What you will do: Transcribe every entry word for word.

Stored items from a collection:
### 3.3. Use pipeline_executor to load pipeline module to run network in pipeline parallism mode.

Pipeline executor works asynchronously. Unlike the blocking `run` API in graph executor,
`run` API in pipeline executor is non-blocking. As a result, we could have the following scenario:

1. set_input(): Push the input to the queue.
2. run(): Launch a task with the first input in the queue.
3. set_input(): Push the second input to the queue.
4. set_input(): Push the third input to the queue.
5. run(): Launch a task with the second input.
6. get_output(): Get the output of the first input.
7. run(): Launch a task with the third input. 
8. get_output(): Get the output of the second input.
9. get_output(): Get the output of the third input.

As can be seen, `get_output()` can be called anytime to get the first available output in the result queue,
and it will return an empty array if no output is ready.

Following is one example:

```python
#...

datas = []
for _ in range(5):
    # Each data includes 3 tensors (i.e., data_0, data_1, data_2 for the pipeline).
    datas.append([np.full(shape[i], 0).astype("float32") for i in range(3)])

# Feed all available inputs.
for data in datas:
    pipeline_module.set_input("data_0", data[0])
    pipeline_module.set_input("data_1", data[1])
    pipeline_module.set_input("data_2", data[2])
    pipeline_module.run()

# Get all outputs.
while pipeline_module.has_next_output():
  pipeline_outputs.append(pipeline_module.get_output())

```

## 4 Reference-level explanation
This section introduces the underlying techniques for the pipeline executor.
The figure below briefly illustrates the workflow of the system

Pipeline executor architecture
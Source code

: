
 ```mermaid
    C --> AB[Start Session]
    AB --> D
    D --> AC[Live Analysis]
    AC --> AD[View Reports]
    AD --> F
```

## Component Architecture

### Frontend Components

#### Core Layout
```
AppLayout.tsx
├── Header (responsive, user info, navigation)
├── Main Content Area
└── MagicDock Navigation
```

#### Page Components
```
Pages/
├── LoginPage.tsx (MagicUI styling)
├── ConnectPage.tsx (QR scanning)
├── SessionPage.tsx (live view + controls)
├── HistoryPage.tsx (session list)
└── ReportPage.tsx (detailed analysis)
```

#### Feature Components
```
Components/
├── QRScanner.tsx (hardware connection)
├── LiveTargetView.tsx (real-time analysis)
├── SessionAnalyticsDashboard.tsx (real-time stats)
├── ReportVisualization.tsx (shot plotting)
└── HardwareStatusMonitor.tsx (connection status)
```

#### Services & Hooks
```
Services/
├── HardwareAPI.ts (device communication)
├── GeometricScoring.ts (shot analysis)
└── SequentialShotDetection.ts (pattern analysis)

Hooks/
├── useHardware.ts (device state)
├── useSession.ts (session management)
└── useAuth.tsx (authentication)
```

Response box:
### 3.3. Use pipeline_executor to load pipeline module to run network in pipeline parallism mode.

Pipeline executor works asynchronously. Unlike the blocking `run` API in graph executor,
`run` API in pipeline executor is non-blocking. As a result, we could have the following scenario:

1. set_input(): Push the input to the queue.
2. run(): Launch a task with the first input in the queue.
3. set_input(): Push the second input to the queue.
4. set_input(): Push the third input to the queue.
5. run(): Launch a task with the second input.
6. get_output(): Get the output of the first input.
7. run(): Launch a task with the third input. 
8. get_output(): Get the output of the second input.
9. get_output(): Get the output of the third input.

As can be seen, `get_output()` can be called anytime to get the first available output in the result queue,
and it will return an empty array if no output is ready.

Following is one example:

```python
#...

datas = []
for _ in range(5):
    # Each data includes 3 tensors (i.e., data_0, data_1, data_2 for the pipeline).
    datas.append([np.full(shape[i], 0).astype("float32") for i in range(3)])

# Feed all available inputs.
for data in datas:
    pipeline_module.set_input("data_0", data[0])
    pipeline_module.set_input("data_1", data[1])
    pipeline_module.set_input("data_2", data[2])
    pipeline_module.run()

# Get all outputs.
while pipeline_module.has_next_output():
  pipeline_outputs.append(pipeline_module.get_output())

```

## 4 Reference-level explanation
This section introduces the underlying techniques for the pipeline executor.
The figure below briefly illustrates the workflow of the system

Pipeline executor architecture
Source code

:
 ```mermaid
    C --> AB[Start Session]
    AB --> D
    D --> AC[Live Analysis]
    AC --> AD[View Reports]
    AD --> F
```

## Component Architecture

### Frontend Components

#### Core Layout
```
AppLayout.tsx
├── Header (responsive, user info, navigation)
├── Main Content Area
└── MagicDock Navigation
```

#### Page Components
```
Pages/
├── LoginPage.tsx (MagicUI styling)
├── ConnectPage.tsx (QR scanning)
├── SessionPage.tsx (live view + controls)
├── HistoryPage.tsx (session list)
└── ReportPage.tsx (detailed analysis)
```

#### Feature Components
```
Components/
├── QRScanner.tsx (hardware connection)
├── LiveTargetView.tsx (real-time analysis)
├── SessionAnalyticsDashboard.tsx (real-time stats)
├── ReportVisualization.tsx (shot plotting)
└── HardwareStatusMonitor.tsx (connection status)
```

#### Services & Hooks
```
Services/
├── HardwareAPI.ts (device communication)
├── GeometricScoring.ts (shot analysis)
└── SequentialShotDetection.ts (pattern analysis)

Hooks/
├── useHardware.ts (device state)
├── useSession.ts (session management)
└── useAuth.tsx (authentication)
```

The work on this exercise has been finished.